Les années passent, au cours desquelles, superstition ou ce que vous voudrez, je rends souvent visite à la Sainte Vierge de bois. Et lorsque les téléphones deviennent appareils photographiques, je capte son image, assez floue certes, il y peu de lumière au fond de l’église Saint Pierre, mais je la mets en fond d’écran.

Histoire de me souvenir que ce qui est à elle est à moi.

Un jour ou l’autre, il faut changer de téléphone. Il faut donc revenir à l’église.

La lumière est meilleure, l’image me convient. Le soir même, je la montre à des amis : c’est pas possible ton machin, ça ne peut pas être ça. La coupure sur le bord, là, et ça, ce n’est pas sa main droite.
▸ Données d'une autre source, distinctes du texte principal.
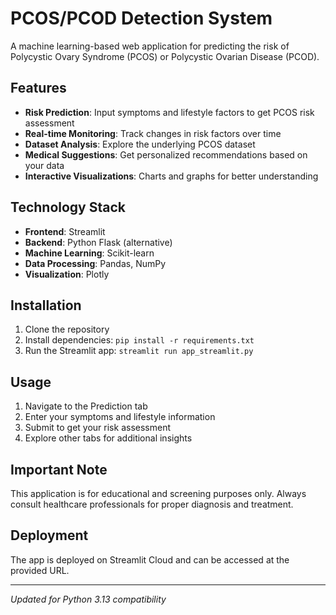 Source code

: # PCOS/PCOD Detection System

A machine learning-based web application for predicting the risk of Polycystic Ovary Syndrome (PCOS) or Polycystic Ovarian Disease (PCOD).

## Features

- **Risk Prediction**: Input symptoms and lifestyle factors to get PCOS risk assessment
- **Real-time Monitoring**: Track changes in risk factors over time
- **Dataset Analysis**: Explore the underlying PCOS dataset
- **Medical Suggestions**: Get personalized recommendations based on your data
- **Interactive Visualizations**: Charts and graphs for better understanding

## Technology Stack

- **Frontend**: Streamlit
- **Backend**: Python Flask (alternative)
- **Machine Learning**: Scikit-learn
- **Data Processing**: Pandas, NumPy
- **Visualization**: Plotly

## Installation

1. Clone the repository
2. Install dependencies: `pip install -r requirements.txt`
3. Run the Streamlit app: `streamlit run app_streamlit.py`

## Usage

1. Navigate to the Prediction tab
2. Enter your symptoms and lifestyle information
3. Submit to get your risk assessment
4. Explore other tabs for additional insights

## Important Note

This application is for educational and screening purposes only. Always consult healthcare professionals for proper diagnosis and treatment.

## Deployment

The app is deployed on Streamlit Cloud and can be accessed at the provided URL.

---
*Updated for Python 3.13 compatibility*  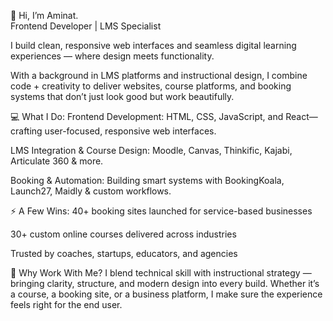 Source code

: 👋 Hi, I’m Aminat.
<br>
Frontend Developer | LMS Specialist 

I build clean, responsive web interfaces and seamless digital learning experiences — where design meets functionality.

With a background in LMS platforms and instructional design, I combine code + creativity to deliver websites, course platforms, and booking systems that don’t just look good but work beautifully.

💻 What I Do:
Frontend Development: HTML, CSS, JavaScript, and React—crafting user-focused, responsive web interfaces.

LMS Integration & Course Design: Moodle, Canvas, Thinkific, Kajabi, Articulate 360 & more.

Booking & Automation: Building smart systems with BookingKoala, Launch27, Maidly & custom workflows.

⚡ A Few Wins:
40+ booking sites launched for service-based businesses

30+ custom online courses delivered across industries

Trusted by coaches, startups, educators, and agencies

🧠 Why Work With Me?
I blend technical skill with instructional strategy — bringing clarity, structure, and modern design into every build. Whether it’s a course, a booking site, or a business platform, I make sure the experience feels right for the end user.
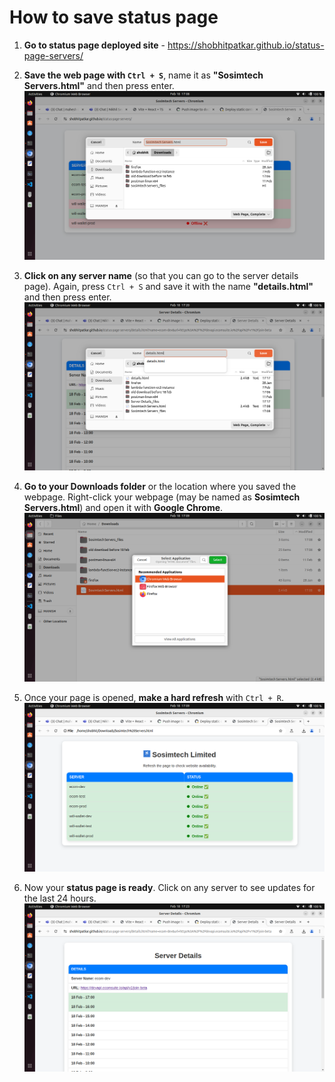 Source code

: # How to save status page

1. **Go to status page deployed site**  - https://shobhitpatkar.github.io/status-page-servers/

2. **Save the web page with `Ctrl + S`**, name it as **"Sosimtech Servers.html"** and then press enter.  
   ![pic_1](images/pic_1.png)

3. **Click on any server name** (so that you can go to the server details page). Again, press `Ctrl + S` and save it with the name **"details.html"** and then press enter.  
   ![pic_4](images/pic_4.png)

4. **Go to your Downloads folder** or the location where you saved the webpage. Right-click your webpage (may be named as **Sosimtech Servers.html**) and open it with **Google Chrome**.  
   ![pic_2](images/pic_2.png)

5. Once your page is opened, **make a hard refresh** with `Ctrl + R`.  
   ![pic_3](images/pic_3.png)

6. Now your **status page is ready**. Click on any server to see updates for the last 24 hours.
   ![pic_3](images/pic_5.png) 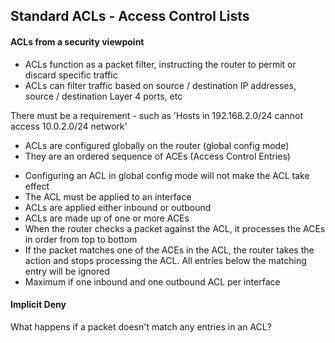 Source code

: ## Standard ACLs -  Access Control Lists

#### ACLs from a security viewpoint

- ACLs function as a packet filter, instructing the router to permit or discard specific traffic
- ACLs can filter traffic based on source / destination IP addresses, source / destination Layer 4 ports, etc

There must be a requirement -  such as 'Hosts in 192.168.2.0/24 cannot access 10.0.2.0/24 network'
* ACLs are configured globally on the router (global config mode)
* They are an ordered sequence of ACEs (Access Control Entries)

- Configuring an ACL in global config mode will not make the ACL take effect
- The ACL must be applied to an interface
- ACLs are applied either inbound or outbound
- ACLs are made up of one or more ACEs
- When the router checks a packet against the ACL, it processes the ACEs in order from top to bottom
- If the packet matches one of the ACEs in the ACL, the router takes the action and stops processing the ACL. All entries below the matching entry will be ignored
- Maximum if one inbound and one outbound ACL per interface

#### Implicit Deny

What happens if a packet doesn't match any entries in an ACL?
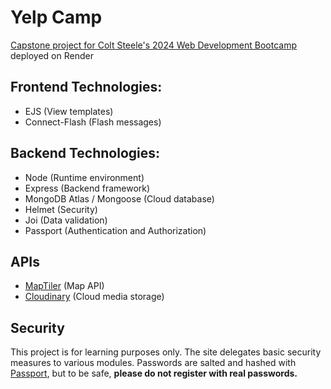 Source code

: # Yelp Camp

[Capstone project for Colt Steele's 2024 Web Development Bootcamp](https://yelp-camp-d5xz.onrender.com/) deployed on Render

## Frontend Technologies:

- EJS (View templates)
- Connect-Flash (Flash messages)

## Backend Technologies:

- Node (Runtime environment)
- Express (Backend framework)
- MongoDB Atlas / Mongoose (Cloud database)
- Helmet (Security)
- Joi (Data validation)
- Passport (Authentication and Authorization)

## APIs

- [MapTiler](https://www.maptiler.com/) (Map API)
- [Cloudinary](https://cloudinary.com/) (Cloud media storage)

## Security

This project is for learning purposes only. The site delegates basic security measures to various modules. Passwords are salted and hashed with [Passport](https://www.passportjs.org/), but to be safe, **please do not register with real passwords.** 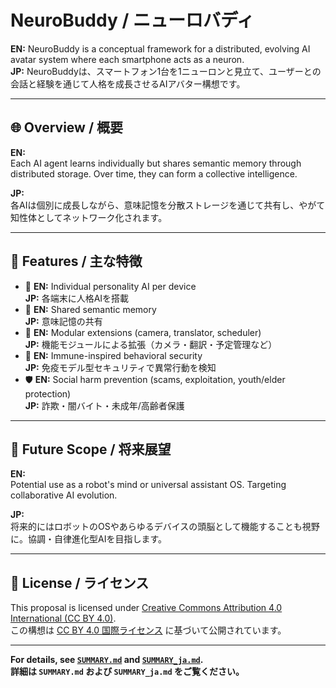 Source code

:# NeuroBuddy / ニューロバディ

**EN:** NeuroBuddy is a conceptual framework for a distributed, evolving AI avatar system where each smartphone acts as a neuron.  
**JP:** NeuroBuddyは、スマートフォン1台を1ニューロンと見立て、ユーザーとの会話と経験を通じて人格を成長させるAIアバター構想です。

---

## 🌐 Overview / 概要

**EN:**  
Each AI agent learns individually but shares semantic memory through distributed storage. Over time, they can form a collective intelligence.

**JP:**  
各AIは個別に成長しながら、意味記憶を分散ストレージを通じて共有し、やがて知性体としてネットワーク化されます。

---

## 🚀 Features / 主な特徴

- 🧠 **EN:** Individual personality AI per device  
  **JP:** 各端末に人格AIを搭載
- 🔁 **EN:** Shared semantic memory  
  **JP:** 意味記憶の共有
- 🔧 **EN:** Modular extensions (camera, translator, scheduler)  
  **JP:** 機能モジュールによる拡張（カメラ・翻訳・予定管理など）
- 🔐 **EN:** Immune-inspired behavioral security  
  **JP:** 免疫モデル型セキュリティで異常行動を検知
- 🛡️ **EN:** Social harm prevention (scams, exploitation, youth/elder protection)  
  **JP:** 詐欺・闇バイト・未成年/高齢者保護

---

## 🤖 Future Scope / 将来展望

**EN:**  
Potential use as a robot's mind or universal assistant OS. Targeting collaborative AI evolution.

**JP:**  
将来的にはロボットのOSやあらゆるデバイスの頭脳として機能することも視野に。協調・自律進化型AIを目指します。

---

## 🧾 License / ライセンス

This proposal is licensed under [Creative Commons Attribution 4.0 International (CC BY 4.0)](https://creativecommons.org/licenses/by/4.0/).  
この構想は [CC BY 4.0 国際ライセンス](https://creativecommons.org/licenses/by/4.0/deed.ja) に基づいて公開されています。

---

**For details, see [`SUMMARY.md`](./SUMMARY.md) and [`SUMMARY_ja.md`](./SUMMARY_ja.md).**  
**詳細は `SUMMARY.md` および `SUMMARY_ja.md` をご覧ください。**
C’est sa main gauche. C’est le petit doigt de sa main gauche.

Il me semble pourtant que sa main gauche est complète mais bon.

Prête à le rendre

Le bon doigt (YM/Rue89 Bordeaux)

L’église est très calme ce matin-là, personne sur les bancs ni dans les chapelles. Il fait très froid. Je remonte l’allée et déjà, de loin, un pressentiment me dérange. Main droite, main gauche, ce n’est pas le doigt de la Sainte Vierge. Si ce n’est elle … Je m’avance encore et je vois la main relâchée du Christ, ses doigts légèrement repliés, quatrième et cinquième tranchés. Jamais je n’avais pensé à m’en préoccuper.

Je sors le doigt de ma poche et le place. Sur le quatrième. Impeccablement. Aucune phalange manquante. Un point de colle et on n’y verrait que du feu.

Désastre. Des années durant, j’ai cru détenir son doigt à Elle. Et c’est son doigt à Lui. Pas du tout la même chose. D’un coup d’un seul, la joyeuse familiarité s’est faite imposture, erreur de destinataire, recel, détention illicite, doigt de Dieu.

Je décide donc, pour ce week-end pascal, jour de résurrection, de le rendre à qui de droit. Je le tiens à la disposition de tout responsable patrimonial, qui me semblera habilité pour ce genre de transaction.

Ecrire à Rue89 Bordeaux, qui transmettra.